* EXERCISE *
Every line containing the string "отсортировать" is to be copied from the records.

─── DATA TO USE ───

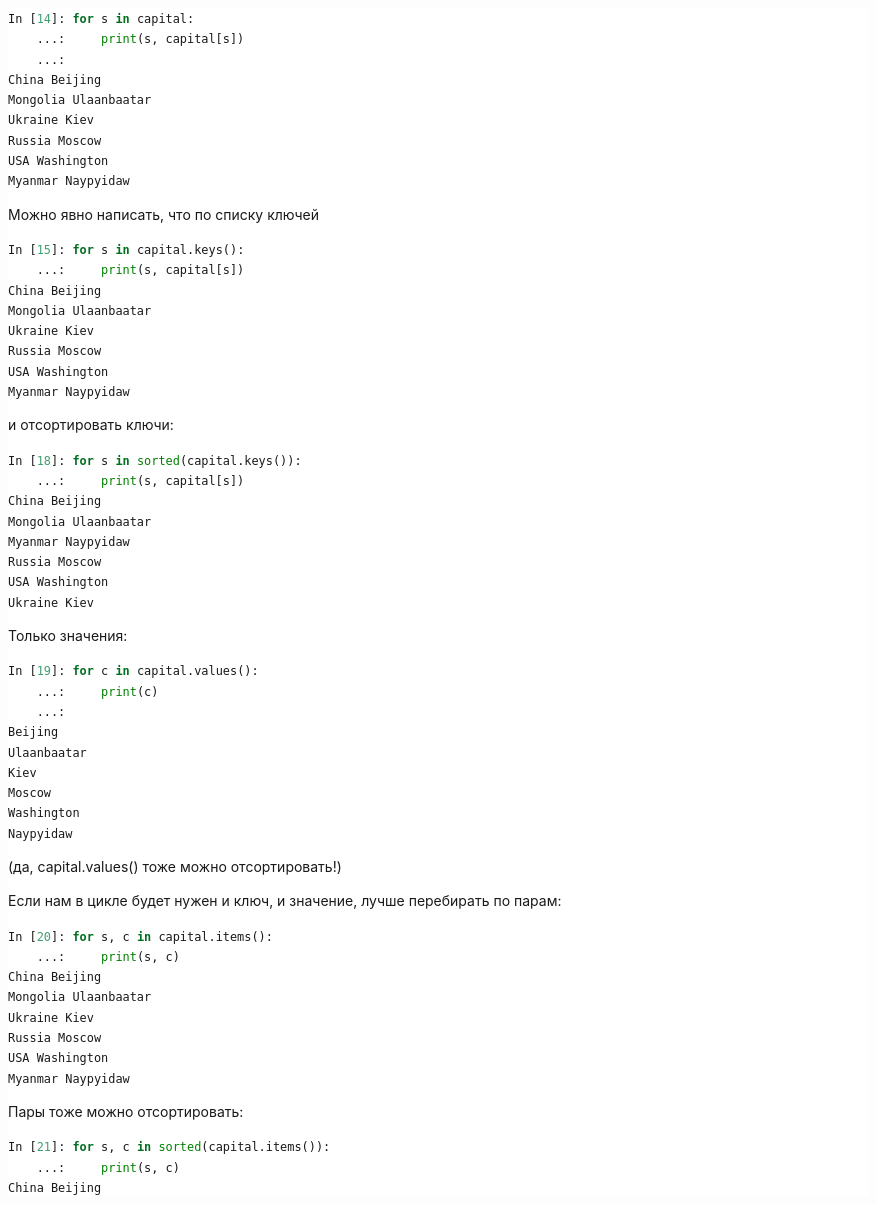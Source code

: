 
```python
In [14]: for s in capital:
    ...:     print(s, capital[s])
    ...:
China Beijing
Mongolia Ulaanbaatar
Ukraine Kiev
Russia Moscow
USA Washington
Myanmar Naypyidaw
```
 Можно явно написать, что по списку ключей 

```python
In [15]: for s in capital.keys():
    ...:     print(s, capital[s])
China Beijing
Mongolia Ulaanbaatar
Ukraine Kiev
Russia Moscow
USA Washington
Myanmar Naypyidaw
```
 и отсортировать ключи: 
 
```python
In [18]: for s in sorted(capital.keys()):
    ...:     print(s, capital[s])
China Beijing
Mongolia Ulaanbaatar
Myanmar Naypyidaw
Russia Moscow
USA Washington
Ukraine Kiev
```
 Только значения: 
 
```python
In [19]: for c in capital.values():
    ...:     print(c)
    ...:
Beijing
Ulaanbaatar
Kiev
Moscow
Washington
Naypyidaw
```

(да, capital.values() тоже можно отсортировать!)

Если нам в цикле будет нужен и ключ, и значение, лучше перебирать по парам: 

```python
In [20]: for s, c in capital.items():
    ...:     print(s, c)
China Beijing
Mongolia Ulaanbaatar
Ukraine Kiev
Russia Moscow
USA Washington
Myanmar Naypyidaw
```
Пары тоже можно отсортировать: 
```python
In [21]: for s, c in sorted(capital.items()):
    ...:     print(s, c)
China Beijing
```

───
─── DATA TO USE ───

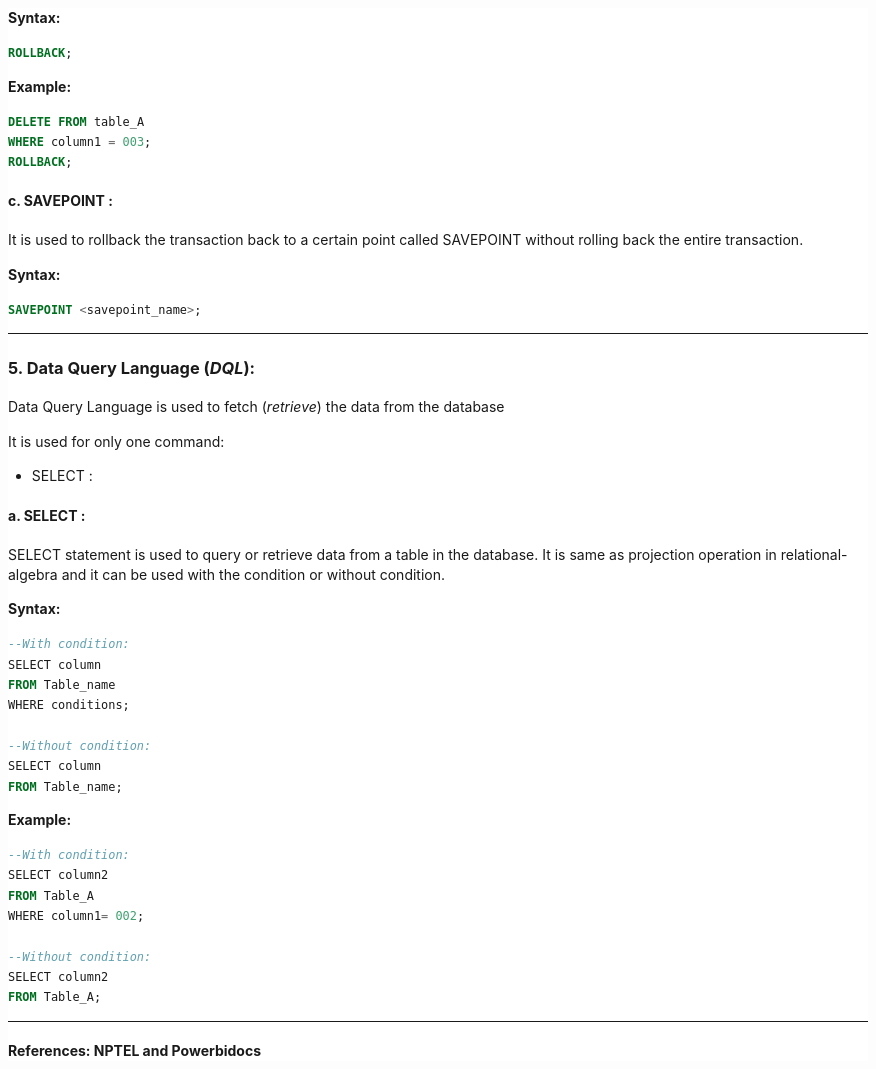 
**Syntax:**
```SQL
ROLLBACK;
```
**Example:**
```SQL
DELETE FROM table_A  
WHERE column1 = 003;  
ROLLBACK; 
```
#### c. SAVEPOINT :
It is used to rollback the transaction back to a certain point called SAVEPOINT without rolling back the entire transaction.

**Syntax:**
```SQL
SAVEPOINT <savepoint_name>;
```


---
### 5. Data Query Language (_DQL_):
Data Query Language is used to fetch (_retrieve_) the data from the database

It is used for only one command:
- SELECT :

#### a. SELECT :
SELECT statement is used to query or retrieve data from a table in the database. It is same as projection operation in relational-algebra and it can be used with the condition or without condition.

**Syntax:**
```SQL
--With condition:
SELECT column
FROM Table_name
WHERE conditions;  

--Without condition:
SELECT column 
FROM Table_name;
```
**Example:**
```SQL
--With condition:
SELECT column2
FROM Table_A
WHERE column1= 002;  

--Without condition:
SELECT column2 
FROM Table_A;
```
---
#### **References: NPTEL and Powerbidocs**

───

* RESPONSE BOX *
 и отсортировать ключи: 
(да, capital.values() тоже можно отсортировать!)
Пары тоже можно отсортировать: 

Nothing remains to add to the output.